The octet of D.C.-area private school heads who boasted a few days ago that their pricey bastions of teaching and learning will no longer offer Advanced Placement courses made much of how the home-grown classes that will replace AP “allow for authentic engagement with the world and demonstrate respect for students’ intellectual curiosity and interests.”
That’s apt to resonate with the upper-middle class parents whose children fill most of the seats at places like Sidwell Friends, St. Albans, and Landon—and whose per-child tuition payments next year will mostly be north of $40,000. Their kids are apt to do fine in college and beyond, with or without AP. (They’d probably do fine with or without the pricey private education!) For the vast majority of American families, however, desperate for quality schooling and solid college prospects for their own children, this whole maneuver looks, well, snobby and smug.
It’s also slightly off-base and disingenuous. Off-base because, in contrast to the school heads’ assertion that AP courses “emphasize breadth over depth,” the College Board has been systematically overhauling and replacing its thirty-eight AP course frameworks and exams to emphasize concepts and “big ideas” as well as “essential knowledge,” and expects to complete that exacting process just about the same time these elite schools are repudiating Advanced Placement.
It’s disingenuous in part because the heads’ statement barely hints at what’s almost certainly their main motive in repudiating AP: Everybody has it nowadays, and it’s essentially free down the street. So offering AP no longer makes their schools distinctive—and worth the hefty cost. They must find other ways to be different.
And it’s disingenuous because, while the schools cease to list courses that are branded “Advanced Placement” and sanctioned as such by the College Board, they’ll keep administering the AP exams in May—and you can be sure that thousands of their pupils will continue to take them. (You can also be sure that teachers and school heads will monitor those exam results and agonize if they don’t include enough 4’s and 5’s.) That’s what’s happened at other high-status private schools such as Fieldston, Exeter, and Choate-Rosemary Hall, which made a big deal of foreswearing AP but whose students—and most definitely their tuition-paying parents—continue to take it seriously.

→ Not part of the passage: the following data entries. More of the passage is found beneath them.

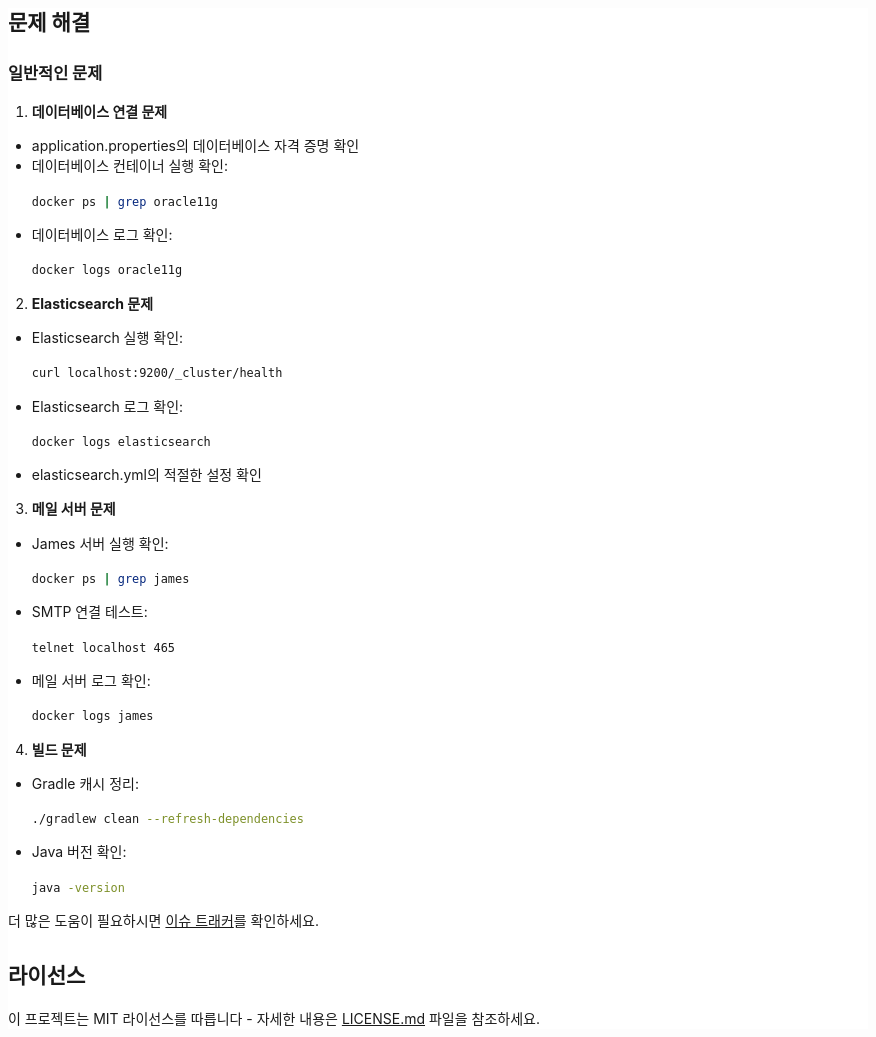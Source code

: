 ## 문제 해결

### 일반적인 문제

1. **데이터베이스 연결 문제**
  - application.properties의 데이터베이스 자격 증명 확인
  - 데이터베이스 컨테이너 실행 확인:
    ```bash
    docker ps | grep oracle11g
    ```
  - 데이터베이스 로그 확인:
    ```bash
    docker logs oracle11g
    ```

2. **Elasticsearch 문제**
  - Elasticsearch 실행 확인:
    ```bash
    curl localhost:9200/_cluster/health
    ```
  - Elasticsearch 로그 확인:
    ```bash
    docker logs elasticsearch
    ```
  - elasticsearch.yml의 적절한 설정 확인

3. **메일 서버 문제**
  - James 서버 실행 확인:
    ```bash
    docker ps | grep james
    ```
  - SMTP 연결 테스트:
    ```bash
    telnet localhost 465
    ```
  - 메일 서버 로그 확인:
    ```bash
    docker logs james
    ```

4. **빌드 문제**
  - Gradle 캐시 정리:
    ```bash
    ./gradlew clean --refresh-dependencies
    ```
  - Java 버전 확인:
    ```bash
    java -version
    ```

더 많은 도움이 필요하시면 [이슈 트래커](https://github.com/your-repo/issues)를 확인하세요.

## 라이선스

이 프로젝트는 MIT 라이선스를 따릅니다 - 자세한 내용은 [LICENSE.md](LICENSE.md) 파일을 참조하세요.
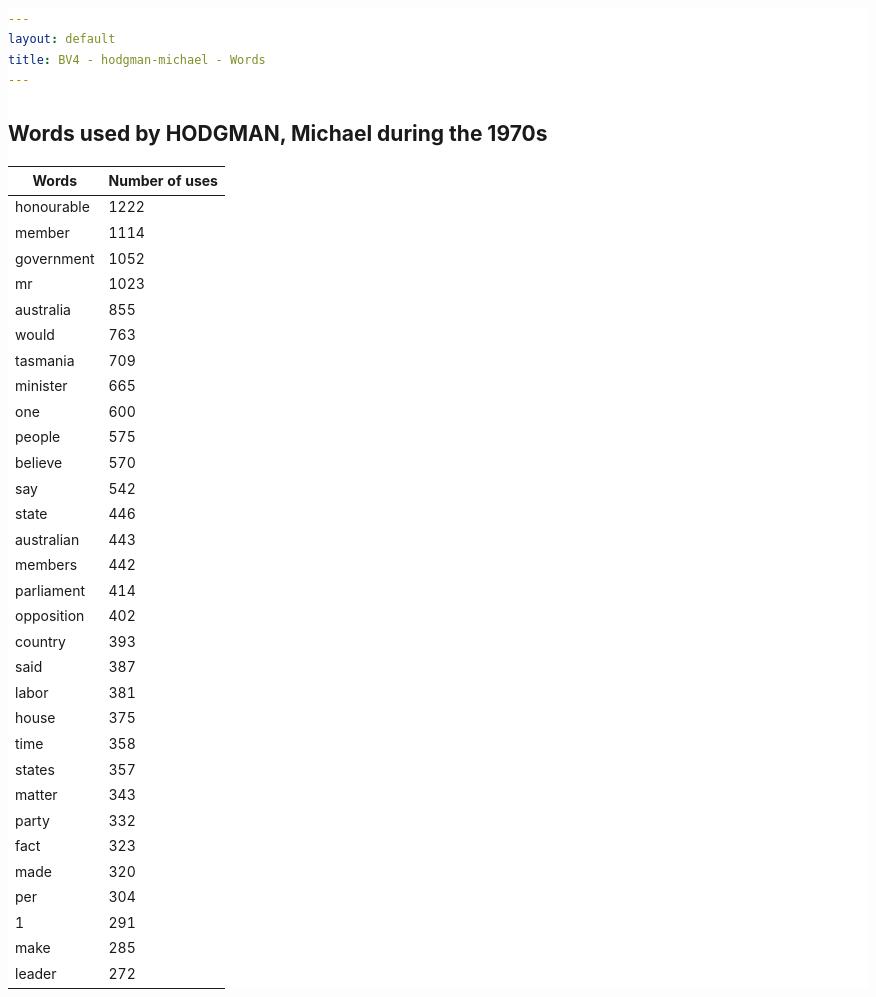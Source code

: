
 ```yaml
---
layout: default
title: BV4 - hodgman-michael - Words
---
```

## Words used by HODGMAN, Michael during the 1970s

| Words | Number of uses |
|--------------|----------------|
|honourable|1222|
|member|1114|
|government|1052|
|mr|1023|
|australia|855|
|would|763|
|tasmania|709|
|minister|665|
|one|600|
|people|575|
|believe|570|
|say|542|
|state|446|
|australian|443|
|members|442|
|parliament|414|
|opposition|402|
|country|393|
|said|387|
|labor|381|
|house|375|
|time|358|
|states|357|
|matter|343|
|party|332|
|fact|323|
|made|320|
|per|304|
|1|291|
|make|285|
|leader|272|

Complacent and a tad self-righteous as the school heads’ declaration reads, however, they’re not entirely wrong to forego some of AP’s hassles, such as its rigid exam calendar and insistence on approving teachers’ course syllabi. For as Advanced Placement has spread across American secondary education—with almost three million students sitting for more than five million exams last month—its value has diminished somewhat for kids at well-established schools like these.
The selective colleges to which most of their seniors apply are awash in candidates with AP courses and exam scores on their transcripts. While that information helps admissions officers appraising kids from little-known high schools in remote locales, those same officers already have databases on applicants from Georgetown Day School and Holton-Arms. They have a fair sense of what’s in those schools’ courses, what the transcript grades and class ranks signify, and how seriously to take their teacher recommendations. They can easily couple that information with scores on other tests and predict how a given applicant will fare on their campuses. Moreover, as those same selective colleges grow fussier about conferring degree credit and acceleration based on AP exam scores—the Harvard faculty recently voted to cease offering the option of starting as a sophomore—one of the original rationales for Advanced Placement wanes.
On the other hand, solid scores on AP exams are still used, almost everywhere, Harvard included, for college course placement. It remains possible to skip mass-lecture introductory classes by submitting evidence of having mastered that content in high school. And thousands of other colleges continue to rely on those exam scores as the basis for conferring degree credits and the possibility of shortening one’s time within the ivy walls—and reducing one’s total tuition hit.
Perhaps the biggest sacrifice being made by the D.C.-area private schools is the opportunity for their students’ work—and ultimately their teachers’ effectiveness and their own institutional value-add—to be judged impartially on a national metric that’s retained its rigor in a time of grade inflation and that’s scored anonymously by veteran high school teachers and college professors. Advanced Placement is about as close as American K–12 education has today to a gold standard—and as close as we come to a quality national curriculum at the intersection of high school and college. While independent schools are of course free to shun all such forms of standardization, the thousands of public and private schools that have embraced AP are enhancing their students’ access to assured educational quality and academic rigor. One day, the elite institutions that say they can do this better on their own may find themselves sorry that they scorned an approach that’s stood the test of time since 1955.